I think Julia takes an interesting approach here of never reordering floating point computations unless you explecitly give permission using @fastmath (which acts locally instead of globally like a --fast-math in C/C++). This makes it much easier to use ieee specific tricks and be confident that the compiler won't mess with you, while still making it easy to tell the compiler to do what it wants.

> FMA is a godsend for writing accurate arithmatic.

True, and the small performance boost (on some platforms) is nice too

> never reordering floating point computations unless you explecitly give permission

Yes, requiring explicit code for FMA and arithmetic grouping/reordering in general seems like the sane approach.

> I think Julia takes an interesting approach here of never reordering floating point computations

WebAssembly as well. IEEE-754 is mandated and there are no unsafe compiler optimizations allowed. This is the only sane choice. It's just too hard to reason about programs otherwise. Nothing about a super-intelligent machine completely reorganizing your code in a way that subtly breaks it is good, IMHO.

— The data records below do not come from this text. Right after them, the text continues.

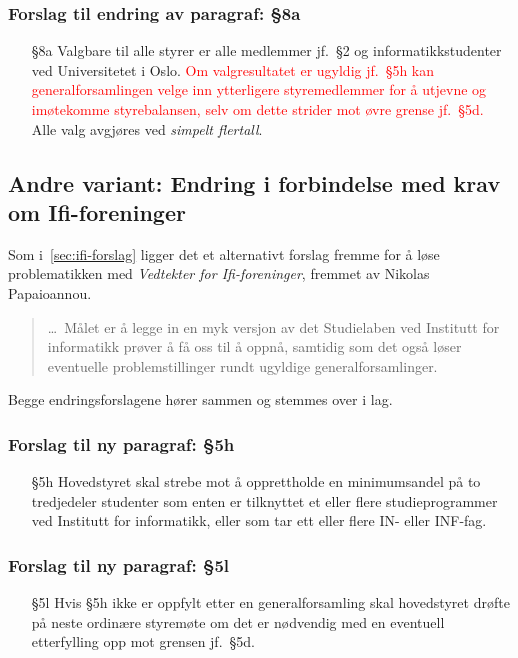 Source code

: \documentclass[10pt,norsk,a4paper]{article}
\begin{document}
\subsubsection{Forslag til endring av paragraf: §8a}
\begin{enumerate}
	\item[§8a]
		Valgbare til alle styrer er alle medlemmer jf.~§2 og informatikkstudenter ved
		Universitetet i Oslo. 
		\textcolor{red}{%
			Om valgresultatet er ugyldig jf.~§5h kan
			generalforsamlingen velge inn ytterligere styremedlemmer for å utjevne og imøtekomme
			styrebalansen, selv om dette strider mot øvre grense jf.~§5d.
		}Alle valg avgjøres ved \textit{simpelt flertall}.
\end{enumerate}


\subsection{Andre variant: Endring i forbindelse med krav om Ifi-foreninger}

Som i~\ref{sec:ifi-forslag} ligger det et alternativt forslag fremme for å løse problematikken med \textit{Vedtekter for Ifi-foreninger}, fremmet av Nikolas Papaioannou.

\begin{quote}
	\ldots\ Målet er å legge in en myk versjon av det Studielaben ved Institutt for informatikk prøver å få oss til å oppnå, samtidig som det også løser eventuelle problemstillinger rundt ugyldige generalforsamlinger.
\end{quote}

Begge endringsforslagene hører sammen og stemmes over i lag.

\subsubsection{Forslag til ny paragraf: §5h}

\begin{itemize}
	\item[§5h] Hovedstyret skal strebe mot å opprettholde en minimumsandel på to tredjedeler studenter som enten er tilknyttet et eller flere studieprogrammer ved Institutt for informatikk, eller som tar ett eller flere IN- eller INF-fag.
\end{itemize}

\subsubsection{Forslag til ny paragraf: §5l}
\begin{itemize}
	\item[§5l] Hvis §5h ikke er oppfylt etter en generalforsamling skal hovedstyret drøfte på neste
		ordinære styremøte om det er nødvendig med en eventuell etterfylling opp mot grensen
		jf.~§5d.
\end{itemize}
\end{document}
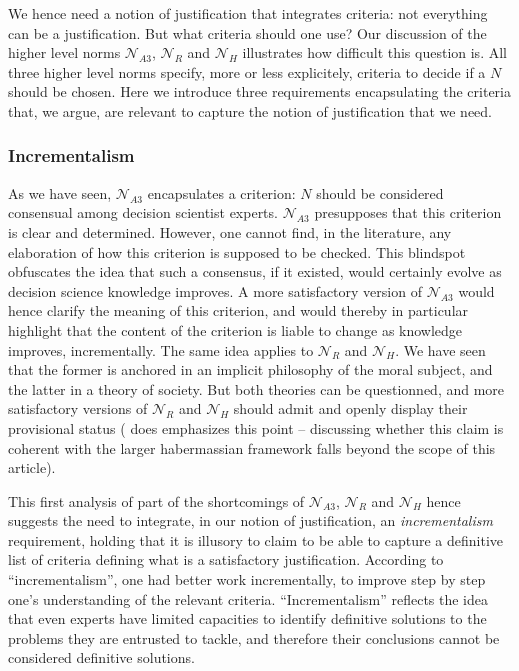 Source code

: \documentclass[preprint, french, english, 11pt, authoryear]{elsarticle}%
\begin{document}
We hence need a notion of justification that integrates criteria: not everything can be a justification. But what criteria should one use? Our discussion of the higher level norms $\mathscr{N}_{A3}$, $\mathscr{N}_{R}$ and $\mathscr{N}_{H}$ illustrates how difficult this question is. All three higher level norms specify, more or less explicitely, criteria to decide if a $N$ should be chosen. Here we introduce three requirements encapsulating the criteria that, we argue, are relevant to capture the notion of justification that we need.

\subsubsection{Incrementalism}
As we have seen, $\mathscr{N}_{A3}$ encapsulates a criterion: $N$ should be considered consensual among decision scientist experts. $\mathscr{N}_{A3}$ presupposes that this criterion is clear and determined. However, one cannot find, in the literature, any elaboration of how this criterion is supposed to be checked. This blindspot obfuscates the idea that such a consensus, if it existed, would certainly evolve as decision science knowledge improves. A more satisfactory version of $\mathscr{N}_{A3}$ would hence clarify the meaning of this criterion, and would thereby in particular highlight that the content of the criterion is liable to change as knowledge improves, incrementally. The same idea applies to $\mathscr{N}_{R}$ and $\mathscr{N}_{H}$. We have seen that the former is anchored in an implicit philosophy of the moral subject, and the latter in a theory of society. But both theories can be questionned, and more satisfactory versions of $\mathscr{N}_{R}$ and $\mathscr{N}_{H}$ should admit and openly display their provisional status (\cite{habermas_moralbewustsein_1983} does emphasizes this point -- discussing whether this claim is coherent with the larger habermassian framework falls beyond the scope of this article).

This first analysis of part of the shortcomings of $\mathscr{N}_{A3}$, $\mathscr{N}_{R}$ and $\mathscr{N}_{H}$ hence suggests the need to integrate, in our notion of justification, an \emph{incrementalism} requirement, holding that it is illusory to claim to be able to capture a definitive list of criteria defining what is a satisfactory justification. According to “incrementalism”, one had better work incrementally, to improve step by step one's understanding of the relevant criteria. “Incrementalism” reflects the idea that even experts have limited capacities to identify definitive solutions to the problems they are entrusted to tackle, and therefore their conclusions cannot be considered definitive solutions.
\end{document}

x87 can store and load full 80-bit register values. The truncation you mention is optional.
> 2. In the bad old days of the x87, the FPU carried out computations on eight 80-bit registers. The problem is that whenever those registers spilled out to the stack, precision was truncated down to whatever type the language actually meant (64-bit double or 32-bit float). Because the register-spilling decision is mostly taken by the compiler, it was largely unpredictable. This resulted in code that was not reproducible, even across compiles! Since x87 was deprecated in favor of SSE/AVX, the precision of operations is always that of the type used in the code. Lower than 80-bits but much better in practice because of consistency and reproducibility.

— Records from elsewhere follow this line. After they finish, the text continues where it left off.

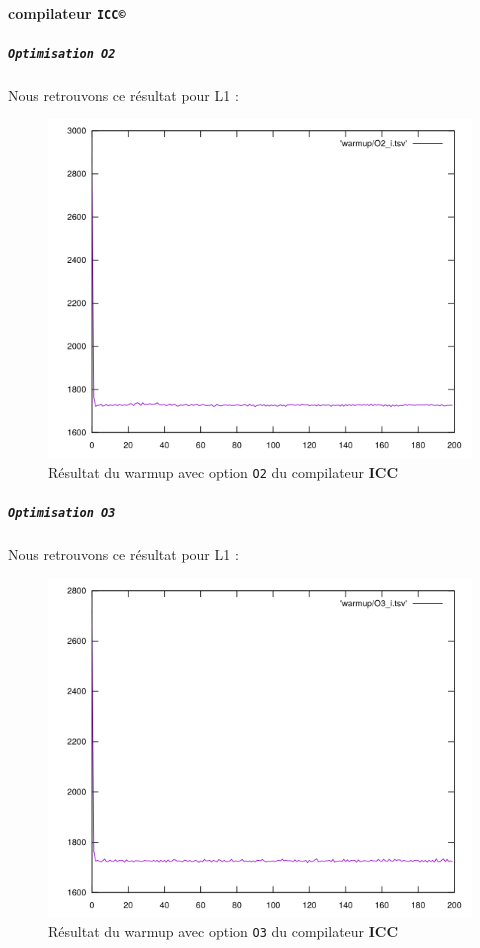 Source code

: \documentclass{report}
\begin{document}
\paragraph{compilateur \texttt{ICC©}}
    \subparagraph{ \texttt{Optimisation O2}}
  Nous retrouvons ce résultat pour L1 :
  \begin{figure}[ht!]
    \centering
\includegraphics[scale=0.45]{resources/L1/warmup/O2_i.png}
    \caption{Résultat du warmup avec option \texttt{O2} du compilateur \textbf{ICC}}
  \end{figure}
  \newpage
\subparagraph{ \texttt{Optimisation O3}}
Nous retrouvons ce résultat pour L1 :
\begin{figure}[ht!]
  \centering
  \includegraphics[scale=0.45]{resources/L1/warmup/O3_i.png}
  \caption{Résultat du warmup avec option \texttt{O3} du compilateur \textbf{ICC}}
\end{figure}
\end{document}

even today it's still possible to end up with things in the x87 registers, I don't know of a compiler toggle to entirely and unequivocally disable it.

That seems like a fault of the language/compiler, not the 80but float. There are operations for storing the 80bit float in full precision, and I think Pascal even used real=80bit.
Code using "long double" on x86_64 will compile to x87 instructions (at least with GCC on Linux).

This can be triggered unintentionally. For example, string-to-double conversions in Boost use long doubles.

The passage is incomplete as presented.